Taste - wow, now this is a huge suprise! Ok, I drink Guinness very rarely, normally when I'm in a bar that doesn't have a good selection of draught beer or ale, but I don't remember it tasting this sweeeeet! And I mean sweet as in sugar, not an American adjective of pleasure. Maybe it's because the Murphy's was so mild, but this has such a creamy taste (as well as texture) that I've never noticed before. I don't think it tastes this sweet on tap, and I am certain it doesn't taste this sweet when it's the Foreign Extra version. As I said - very suprising.  So much so, that I am going to have to get another bottle to try, and also head over to a certain Irish bar on the square to check out the taste of their draught version.

So what to say? I can say that I was suprised by the tastes of both of these beers (read stout, read porter). I knew that they would be creamy, but I didn't know that the overall taste of them would be of sweetness. Maybe it's because I am so used to American/NZ hoppy beers, that I felt lost when the hops was virtually non existent. But I don't only drink hoppy beers. I like dark beers too. But I like them because they are roasted, burnt toast offerings of alcohol, that make me slow down my drinking tempo and have me sitting in a chair with a lovely warm glow, and more often than not, a mouth that tastes like I have been licking an ashtray. With a smile.

Of course, these two beers volumes are probably more than the total craft beer volume in the UK put together. And it shows. As I keep saying "the moment you make something taste of something, is the moment people can decide they don't like it". Much the same as A Le Coq and Saku are battling it out over the "premium"beer market  in Estonia, it seems that Guinness and Murphy's are doing much the same thing with stout (read porter, read beer).

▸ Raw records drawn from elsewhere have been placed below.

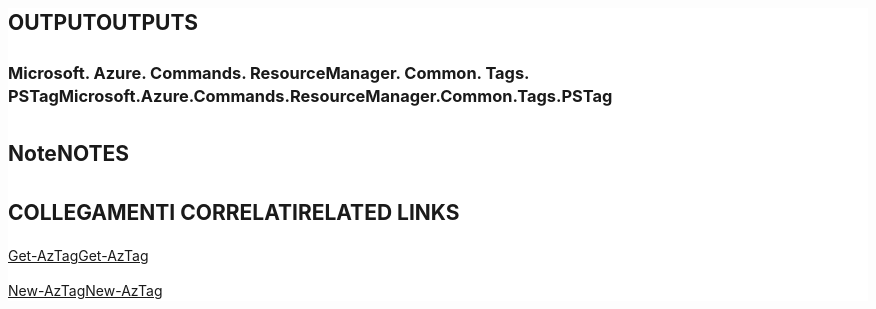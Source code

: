 ## <span data-ttu-id="1ce2b-144">OUTPUT</span><span class="sxs-lookup"><span data-stu-id="1ce2b-144">OUTPUTS</span></span>

### <span data-ttu-id="1ce2b-145">Microsoft. Azure. Commands. ResourceManager. Common. Tags. PSTag</span><span class="sxs-lookup"><span data-stu-id="1ce2b-145">Microsoft.Azure.Commands.ResourceManager.Common.Tags.PSTag</span></span>

## <span data-ttu-id="1ce2b-146">Note</span><span class="sxs-lookup"><span data-stu-id="1ce2b-146">NOTES</span></span>

## <span data-ttu-id="1ce2b-147">COLLEGAMENTI CORRELATI</span><span class="sxs-lookup"><span data-stu-id="1ce2b-147">RELATED LINKS</span></span>

[<span data-ttu-id="1ce2b-148">Get-AzTag</span><span class="sxs-lookup"><span data-stu-id="1ce2b-148">Get-AzTag</span></span>](./Get-AzTag.md)

[<span data-ttu-id="1ce2b-149">New-AzTag</span><span class="sxs-lookup"><span data-stu-id="1ce2b-149">New-AzTag</span></span>](./New-AzTag.md)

Not bad beers - and at a push, I'd choose Murphy's over Guinness (only because it's the smaller of the two organisations), but if I had the option, I'd go for one of the stouts/porters I mentioned earlier. AND, (and it's not often you hear me say this enough), don't forget the Estonian porters. I actually look forward to A Le Saku's offerings at Christmas, because they may produce mainstream middle of the road beers for 10 months of the year, but when November comes and the Christmas porters come out, all of a sudden I am an Estonian beer fan.

Now that DOES sound Irish.

Sunday 4 March 2012

The cost of going organic.

Right, let me set the record straight! I am NOT against Estonian beers! Point taken that I generally focus on imported beers, and point taken that Saku/A Le Coq focus on beers that make them more money because more people drink them than anything else. However, my point is that if I just reviewed beers that are all the same, then my reviews would be.........all the same!

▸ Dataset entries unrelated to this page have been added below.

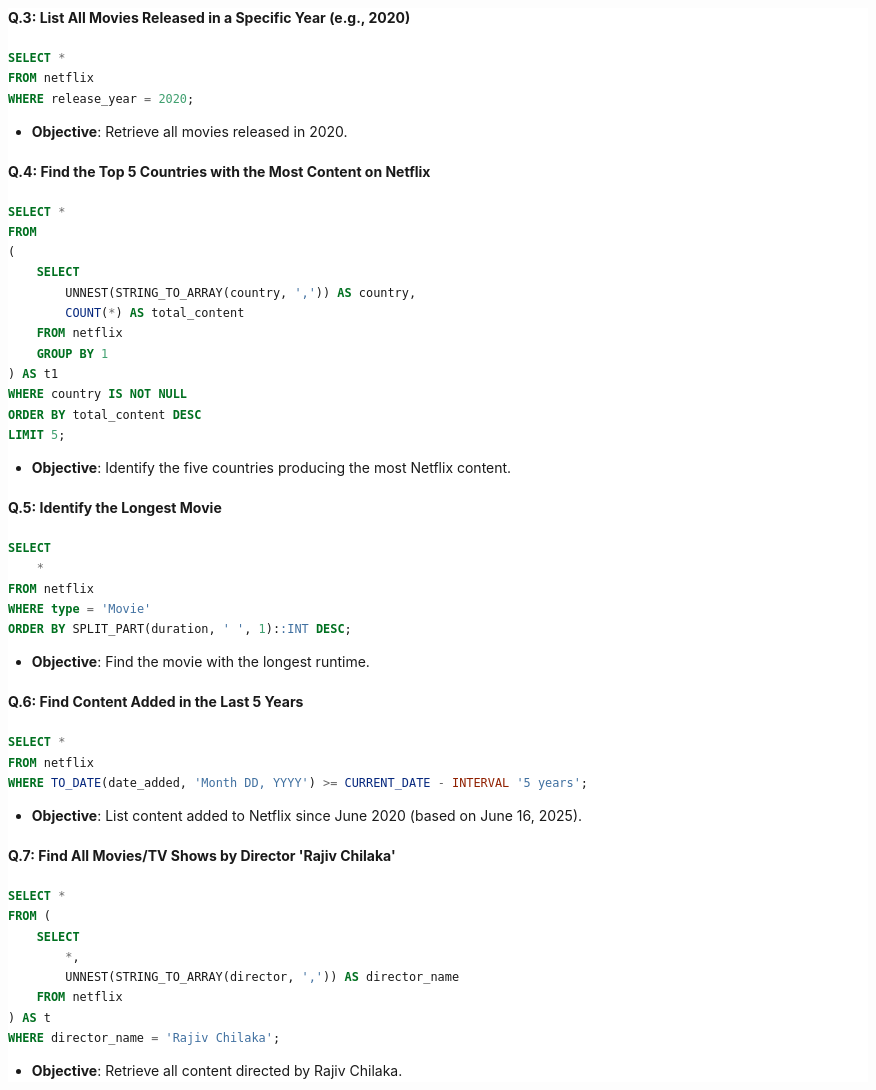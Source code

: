 #### Q.3: List All Movies Released in a Specific Year (e.g., 2020)
```sql
SELECT * 
FROM netflix
WHERE release_year = 2020;
```
- **Objective**: Retrieve all movies released in 2020.

#### Q.4: Find the Top 5 Countries with the Most Content on Netflix
```sql
SELECT * 
FROM
(
    SELECT 
        UNNEST(STRING_TO_ARRAY(country, ',')) AS country,
        COUNT(*) AS total_content
    FROM netflix
    GROUP BY 1
) AS t1
WHERE country IS NOT NULL
ORDER BY total_content DESC
LIMIT 5;
```
- **Objective**: Identify the five countries producing the most Netflix content.

#### Q.5: Identify the Longest Movie
```sql
SELECT 
    *
FROM netflix
WHERE type = 'Movie'
ORDER BY SPLIT_PART(duration, ' ', 1)::INT DESC;
```
- **Objective**: Find the movie with the longest runtime.

#### Q.6: Find Content Added in the Last 5 Years
```sql
SELECT *
FROM netflix
WHERE TO_DATE(date_added, 'Month DD, YYYY') >= CURRENT_DATE - INTERVAL '5 years';
```
- **Objective**: List content added to Netflix since June 2020 (based on June 16, 2025).

#### Q.7: Find All Movies/TV Shows by Director 'Rajiv Chilaka'
```sql
SELECT *
FROM (
    SELECT 
        *,
        UNNEST(STRING_TO_ARRAY(director, ',')) AS director_name
    FROM netflix
) AS t
WHERE director_name = 'Rajiv Chilaka';
```
- **Objective**: Retrieve all content directed by Rajiv Chilaka.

I've pointed out before that Estonian beer is pretty much driven by two brewers. I don't need to say who they are. And like all brewers, they are focussed on market share. They need it, they want it. they want to keep it. And in order to do this, they must produce beer exactly like their nearest competitior. Now, in Estonia, seeing as the market is almost 50/50, that means almost 100% of the beer tastes exactly the same. They produce a fruit beer, then They produce a fruit beer. They produce a wheat beer, then They produce a wheat beer. And so it continues. The good thing about this is: They produce a shit beer, then They produce a shit beer. What happens then is that both sets of  "loyal"  customers complain and threaten to start drinking something alternative like Stella Artois instead, and Saku/A Le Coq then decide that they need to produce something which will get their bedmates back onto their pillow.

What pleases me about Estonian beer drinkers is that they are always willing to try something new out. I guess thats the same reason why Estonian guys always have a different good looking girl on their arm each month.

I used to be in charge of deciding what beer was sold in all of the Rimi stores. When I had put some new beers (not neccessarily import beers - I was playing the game back then), on the shelves, it always pleased me that a large amount of shoppers baskets contained these new beers. Estonians like to try something new. Maybe it's because of years of communist regime, but really I think it's because Estonians buy new things because they want to say they don't like them.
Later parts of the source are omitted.